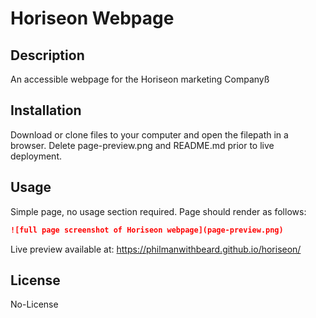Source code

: # Horiseon Webpage

## Description 

An accessible webpage for the Horiseon marketing Companyß

## Installation

Download or clone files to your computer and open the filepath in a browser.
Delete page-preview.png and README.md prior to live deployment.

## Usage 

Simple page, no usage section required. Page should render as follows:

```md
![full page screenshot of Horiseon webpage](page-preview.png)
```

Live preview available at: https://philmanwithbeard.github.io/horiseon/

## License

No-License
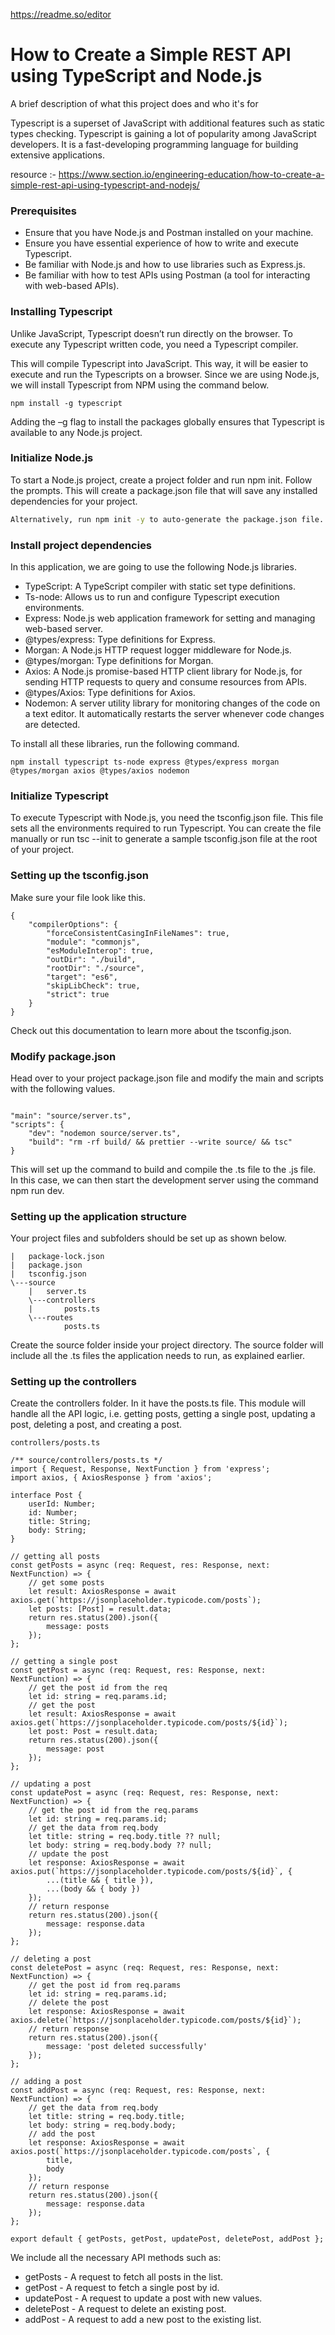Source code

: https://readme.so/editor

# How to Create a Simple REST API using TypeScript and Node.js

A brief description of what this project does and who it's for

Typescript is a superset of JavaScript with additional features such as static types checking. Typescript is gaining a lot of popularity among JavaScript developers. It is a fast-developing programming language for building extensive applications.

resource :- https://www.section.io/engineering-education/how-to-create-a-simple-rest-api-using-typescript-and-nodejs/

### Prerequisites

- Ensure that you have Node.js and Postman installed on your machine.
- Ensure you have essential experience of how to write and execute Typescript.
- Be familiar with Node.js and how to use libraries such as Express.js.
- Be familiar with how to test APIs using Postman (a tool for interacting with web-based APIs).

### Installing Typescript

Unlike JavaScript, Typescript doesn’t run directly on the browser. To execute any Typescript written code, you need a Typescript compiler.

This will compile Typescript into JavaScript. This way, it will be easier to execute and run the Typescripts on a browser. Since we are using Node.js, we will install Typescript from NPM using the command below.

``` 
npm install -g typescript 

```
Adding the –g flag to install the packages globally ensures that Typescript is available to any Node.js project.

### Initialize Node.js

To start a Node.js project, create a project folder and run npm init. Follow the prompts. This will create a package.json file that will save any installed dependencies for your project.

```sh
Alternatively, run npm init -y to auto-generate the package.json file.

```

### Install project dependencies

In this application, we are going to use the following Node.js libraries.

- TypeScript: A TypeScript compiler with static set type definitions.
- Ts-node: Allows us to run and configure Typescript execution environments.
- Express: Node.js web application framework for setting and managing web-based server.
- @types/express: Type definitions for Express.
- Morgan: A Node.js HTTP request logger middleware for Node.js.
- @types/morgan: Type definitions for Morgan.
- Axios: A Node.js promise-based HTTP client library for Node.js, for sending HTTP requests to query and consume resources from APIs.
- @types/Axios: Type definitions for Axios.
- Nodemon: A server utility library for monitoring changes of the code on a text editor. It automatically restarts the server whenever code changes are detected.

To install all these libraries, run the following command.

```
npm install typescript ts-node express @types/express morgan @types/morgan axios @types/axios nodemon

```

### Initialize Typescript

To execute Typescript with Node.js, you need the tsconfig.json file. This file sets all the environments required to run Typescript. You can create the file manually or run tsc --init to generate a sample tsconfig.json file at the root of your project.

### Setting up the tsconfig.json

Make sure your file look like this.

```
{
    "compilerOptions": {
        "forceConsistentCasingInFileNames": true,
        "module": "commonjs",
        "esModuleInterop": true,
        "outDir": "./build",
        "rootDir": "./source",
        "target": "es6",
        "skipLibCheck": true,
        "strict": true
    }
}

```

Check out this documentation to learn more about the tsconfig.json.

### Modify package.json

Head over to your project package.json file and modify the main and scripts with the following values.

```

"main": "source/server.ts",
"scripts": {
    "dev": "nodemon source/server.ts",
    "build": "rm -rf build/ && prettier --write source/ && tsc"
}

```
This will set up the command to build and compile the .ts file to the .js file. In this case, we can then start the development server using the command npm run dev.

### Setting up the application structure

Your project files and subfolders should be set up as shown below.

```
|   package-lock.json
|   package.json
|   tsconfig.json
\---source
    |   server.ts
    \---controllers
    |       posts.ts
    \---routes
            posts.ts

```

Create the source folder inside your project directory. The source folder will include all the .ts files the application needs to run, as explained earlier.

### Setting up the controllers

Create the controllers folder. In it have the posts.ts file. This module will handle all the API logic, i.e. getting posts, getting a single post, updating a post, deleting a post, and creating a post.

```
controllers/posts.ts
```

```
/** source/controllers/posts.ts */
import { Request, Response, NextFunction } from 'express';
import axios, { AxiosResponse } from 'axios';

interface Post {
    userId: Number;
    id: Number;
    title: String;
    body: String;
}

// getting all posts
const getPosts = async (req: Request, res: Response, next: NextFunction) => {
    // get some posts
    let result: AxiosResponse = await axios.get(`https://jsonplaceholder.typicode.com/posts`);
    let posts: [Post] = result.data;
    return res.status(200).json({
        message: posts
    });
};

// getting a single post
const getPost = async (req: Request, res: Response, next: NextFunction) => {
    // get the post id from the req
    let id: string = req.params.id;
    // get the post
    let result: AxiosResponse = await axios.get(`https://jsonplaceholder.typicode.com/posts/${id}`);
    let post: Post = result.data;
    return res.status(200).json({
        message: post
    });
};

// updating a post
const updatePost = async (req: Request, res: Response, next: NextFunction) => {
    // get the post id from the req.params
    let id: string = req.params.id;
    // get the data from req.body
    let title: string = req.body.title ?? null;
    let body: string = req.body.body ?? null;
    // update the post
    let response: AxiosResponse = await axios.put(`https://jsonplaceholder.typicode.com/posts/${id}`, {
        ...(title && { title }),
        ...(body && { body })
    });
    // return response
    return res.status(200).json({
        message: response.data
    });
};

// deleting a post
const deletePost = async (req: Request, res: Response, next: NextFunction) => {
    // get the post id from req.params
    let id: string = req.params.id;
    // delete the post
    let response: AxiosResponse = await axios.delete(`https://jsonplaceholder.typicode.com/posts/${id}`);
    // return response
    return res.status(200).json({
        message: 'post deleted successfully'
    });
};

// adding a post
const addPost = async (req: Request, res: Response, next: NextFunction) => {
    // get the data from req.body
    let title: string = req.body.title;
    let body: string = req.body.body;
    // add the post
    let response: AxiosResponse = await axios.post(`https://jsonplaceholder.typicode.com/posts`, {
        title,
        body
    });
    // return response
    return res.status(200).json({
        message: response.data
    });
};

export default { getPosts, getPost, updatePost, deletePost, addPost };
```

We include all the necessary API methods such as:

- getPosts - A request to fetch all posts in the list.
- getPost - A request to fetch a single post by id.
- updatePost - A request to update a post with new values.
- deletePost - A request to delete an existing post.
- addPost - A request to add a new post to the existing list.
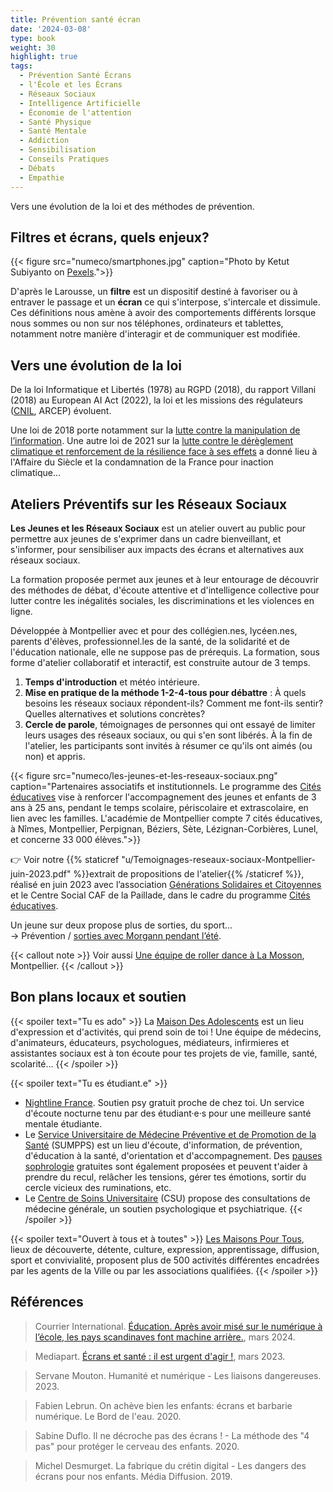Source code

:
 ```yaml
---
title: Prévention santé écran
date: '2024-03-08'
type: book
weight: 30
highlight: true
tags:
  - Prévention Santé Écrans
  - l'École et les Écrans
  - Réseaux Sociaux
  - Intelligence Artificielle
  - Économie de l'attention
  - Santé Physique
  - Santé Mentale
  - Addiction
  - Sensibilisation
  - Conseils Pratiques
  - Débats
  - Empathie
---
```


Vers une évolution de la loi et des méthodes de prévention.

<!--more-->

## Filtres et écrans, quels enjeux?

{{< figure src="numeco/smartphones.jpg" caption="Photo by Ketut Subiyanto on [Pexels](https://www.pexels.com/photo/multiethnic-family-spending-time-together-on-couch-with-gadgets-4545968/).">}}

D'après le Larousse, un <b>filtre</b> est un dispositif destiné à favoriser ou à entraver le passage et un <b>écran</b> ce qui s'interpose, s'intercale et dissimule. Ces définitions nous amène à avoir des comportements différents lorsque nous sommes ou non sur nos téléphones, ordinateurs et tablettes, notamment notre manière d'interagir et de communiquer est modifiée.

## Vers une évolution de la loi

De la loi Informatique et Libertés (1978) au RGPD (2018), du rapport Villani (2018) au European AI Act (2022), la loi et les missions des régulateurs ([CNIL](https://www.cnil.fr/fr/mission-1-informer-proteger-les-droits), ARCEP) évoluent.

Une loi de 2018 porte notamment sur la [lutte contre la manipulation de l’information](https://www.legifrance.gouv.fr/jorf/id/JORFTEXT000037847559). Une autre loi de 2021 sur la [lutte contre le dérèglement climatique et renforcement de la résilience face à ses effets](https://www.legifrance.gouv.fr/jorf/id/JORFTEXT000043956924) a donné lieu à l'Affaire du Siècle et la condamnation de la France pour inaction climatique...

## Ateliers Préventifs sur les Réseaux Sociaux

<b>Les Jeunes et les Réseaux Sociaux</b> est un atelier ouvert au public pour permettre aux jeunes de s'exprimer dans un cadre bienveillant, et s'informer, pour sensibiliser aux impacts des écrans et alternatives aux réseaux sociaux.

La formation proposée permet aux jeunes et à leur entourage de découvrir des méthodes de débat, d'écoute attentive et d'intelligence collective pour lutter contre les inégalités sociales, les discriminations et les violences en ligne. 

Développée à Montpellier avec et pour des collégien.nes, lycéen.nes, parents d'élèves, professionnel.les de la santé, de la solidarité et de l'éducation nationale, elle ne suppose pas de prérequis.
La formation, sous forme d'atelier collaboratif et interactif, est construite autour de 3 temps.

1. <b>Temps d'introduction</b> et météo intérieure.
2. <b>Mise en pratique de la méthode 1-2-4-tous pour débattre</b> : À quels besoins les réseaux sociaux répondent-ils? Comment me font-ils sentir? Quelles alternatives et solutions concrètes?
3. <b>Cercle de parole</b>, témoignages de personnes qui ont essayé de limiter leurs usages des réseaux sociaux, ou qui s'en sont libérés. À la fin de l'atelier, les participants sont invités à résumer ce qu'ils ont aimés (ou non) et appris.

{{< figure src="numeco/les-jeunes-et-les-reseaux-sociaux.png" caption="Partenaires associatifs et institutionnels. Le programme des [Cités éducatives](https://www.citeseducatives.fr/) vise à renforcer l'accompagnement des jeunes et enfants de 3 ans à 25 ans, pendant le temps scolaire, périscolaire et extrascolaire, en lien avec les familles. L'académie de Montpellier compte 7 cités éducatives, à Nîmes, Montpellier, Perpignan, Béziers, Sète, Lézignan-Corbières, Lunel, et concerne 33 000 élèves.">}}

👉 Voir notre {{% staticref "u/Temoignages-reseaux-sociaux-Montpellier-juin-2023.pdf" %}}extrait de propositions de l'atelier{{% /staticref %}}, réalisé en juin 2023 avec l’association [Générations Solidaires et Citoyennes](https://www.jeveuxaider.gouv.fr/organisations/4859-generations-solidaires-et-citoyennes) et le Centre Social CAF de la Paillade, dans le cadre du programme [Cités éducatives](https://www.citeseducatives.fr/).

Un jeune sur deux propose plus de sorties, du sport... <br>
→  Prévention / [sorties avec Morgann pendant l’été](https://www.mtpcours.fr/c/assos/lutte-contre-les-exclusions/).

{{< callout note >}}
Voir aussi <a href="https://www.mtpcours.fr/p/roller-dance-montpellier/">Une équipe de roller dance à La Mosson</a>, Montpellier.
{{< /callout >}}

## Bon plans locaux et soutien

{{< spoiler text="Tu es ado" >}}
La [Maison Des Adolescents](https://mda34.org/) est un lieu d'expression et d'activités, qui prend soin de toi ! Une équipe de médecins, d'animateurs, éducateurs, psychologues, médiateurs, infirmieres et assistantes sociaux est à ton écoute pour tes projets de vie, famille, santé, scolarité... 
{{< /spoiler >}}

{{< spoiler text="Tu es étudiant.e" >}}
- [Nightline France](https://www.nightline.fr/). Soutien psy gratuit proche de chez toi. Un service d'écoute nocturne tenu par des étudiant·e·s pour une meilleure santé mentale étudiante.
- Le [Service Universitaire de Médecine Préventive et de Promotion de la Santé](https://univ-montp3.fr/fr/vie-de-campus/sant%C3%A9/la-sant%C3%A9-des-%C3%A9tudiants) (SUMPPS) est un lieu d'écoute, d'information, de prévention, d'éducation à la santé, d'orientation et d'accompagnement. Des [pauses sophrologie](https://www.univ-montp3.fr/fr/vie-de-campus/sant%C3%A9/sophrologie) gratuites sont également proposées et peuvent t'aider à prendre du recul, relâcher les tensions, gérer tes émotions, sortir du cercle vicieux des ruminations, etc.
- Le [Centre de Soins Universitaire](https://www.umontpellier.fr/en/campus/sante-social-et-handicap/centre-de-soins-universitaire) (CSU) propose des consultations de médecine générale, un soutien psychologique et psychiatrique.
{{< /spoiler >}}

{{< spoiler text="Ouvert à tous et à toutes" >}}
[Les Maisons Pour Tous](https://www.montpellier.fr/3791-maisons-pour-tous.htm), lieux de découverte, détente, culture, expression, apprentissage, diffusion, sport et convivialité, proposent plus de 500 activités différentes encadrées par les agents de la Ville ou par les associations qualifiées.
{{< /spoiler >}}

## Références

> Courrier International. [Éducation. Après avoir misé sur le numérique à l’école, les pays scandinaves font machine arrière.](https://www.courrierinternational.com/article/education-apres-avoir-mise-sur-le-numerique-a-l-ecole-les-pays-scandinaves-font-machine-arriere), mars 2024.

> Mediapart. [Écrans et santé : il est urgent d'agir !](https://blogs.mediapart.fr/emmanuel-prados/blog/020323/ecrans-et-sante-il-est-urgent-d-agir), mars 2023.

> Servane Mouton. Humanité et numérique - Les liaisons dangereuses. 2023.

> Fabien Lebrun. On achève bien les enfants: écrans et barbarie numérique. Le Bord de l'eau. 2020.

> Sabine Duflo. Il ne décroche pas des écrans ! - La méthode des "4 pas" pour protéger le cerveau des enfants. 2020.

> Michel Desmurget. La fabrique du crétin digital - Les dangers des écrans pour nos enfants. Média Diffusion. 2019.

..........

> TASK DIRECTIONS
Print exactly the lines above from the one with "### Initialize Node.js" to the one with "- TypeScript: A", including both.

> ANSWER AREA
### Initialize Node.js

To start a Node.js project, create a project folder and run npm init. Follow the prompts. This will create a package.json file that will save any installed dependencies for your project.

```sh
Alternatively, run npm init -y to auto-generate the package.json file.

```

### Install project dependencies

In this application, we are going to use the following Node.js libraries.

- TypeScript: A TypeScript compiler with static set type definitions.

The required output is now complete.